一方、私は博士課程が終わった後、今のところ会社員に戻るはずなので、キャリア上、大学におけるTeachingの経験は必須ではない。そういう意味でも優先度は必ずしも高くない。もちろん、大学院生の中にはお金を稼ぐことを目的にTeachingスタッフをするケースもある。時給はチューターでざっくり1万円程度。
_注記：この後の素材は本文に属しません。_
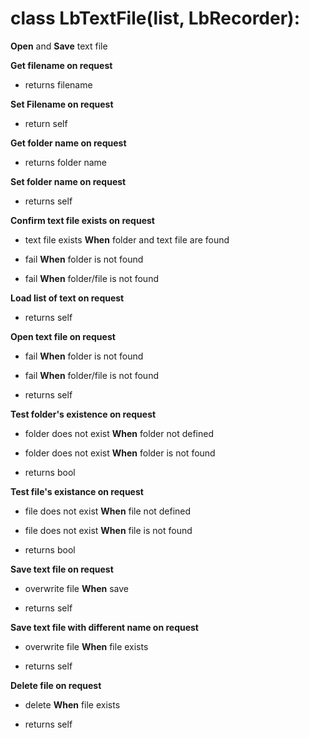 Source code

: # class LbTextFile(list, LbRecorder):

 __Open__ and __Save__ text file

__Get filename on request__

* returns filename

__Set Filename on request__

* return self

 __Get folder name on request__

* returns folder name

 __Set folder name on request__

* returns self

 __Confirm text file exists on request__

* text file exists __When__ folder and text file are found

* fail __When__ folder is not found

* fail __When__ folder/file is not found

 __Load list of text on request__

* returns self

 __Open text file on request__

* fail __When__ folder is not found

* fail __When__ folder/file is not found

* returns self

__Test folder's existence on request__

* folder does not exist __When__ folder not defined

* folder does not exist __When__ folder is not found

* returns bool

__Test file's existance on request__

* file does not exist __When__ file not defined

* file does not exist __When__ file is not found

* returns bool

 __Save text file on request__

* overwrite file __When__ save

* returns self

 __Save text file with different name on request__

* overwrite file __When__ file exists

* returns self

 __Delete file on request__

* delete __When__ file exists

* returns self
https://www.monash.edu/current-enterprise-agreements/academic-professional-2019#92

 

高いようで、英語にハンデがある私がやるとなると準備の時間が人よりかかるし、決して割りが良い仕事ではなくなる。ちなみにスポットコンサルの時給は2万円~3万円なので、お金だけみれば、日本語でできるコンサルの方が効率的。でも、私はお金稼ぎのためにオーストラリアに来ているわけではなく、帰国したらまた嫌というほど仕事をすることになる(はず)。仕事をしなくても良いサバティカル的な3年間を別の仕事で埋めるよりは、研究以外の時間はボランティア活動や論文、書籍等の執筆、オーストラリア生活を楽しむ経験に費やしたいと思った。

 

TeachingやTutoringについて声をかけてもらったことで、自分の中での優先順位を考えるきっかけとなったことは良かった。少しだけ後ろ髪を引かれる思いもあるが、どうしてもやりたいと思えば、残りのセメスター2で申請することもできる。それよりも何よりも研究の分析、論文執筆、学会発表など、博士課程の学生としての本分をしっかりとやらなくては。3年目は欲張りしないで、確実に研究を進めていくとともに、家族でのオーストラリア生活最終年を十分に楽しみたいと考えている。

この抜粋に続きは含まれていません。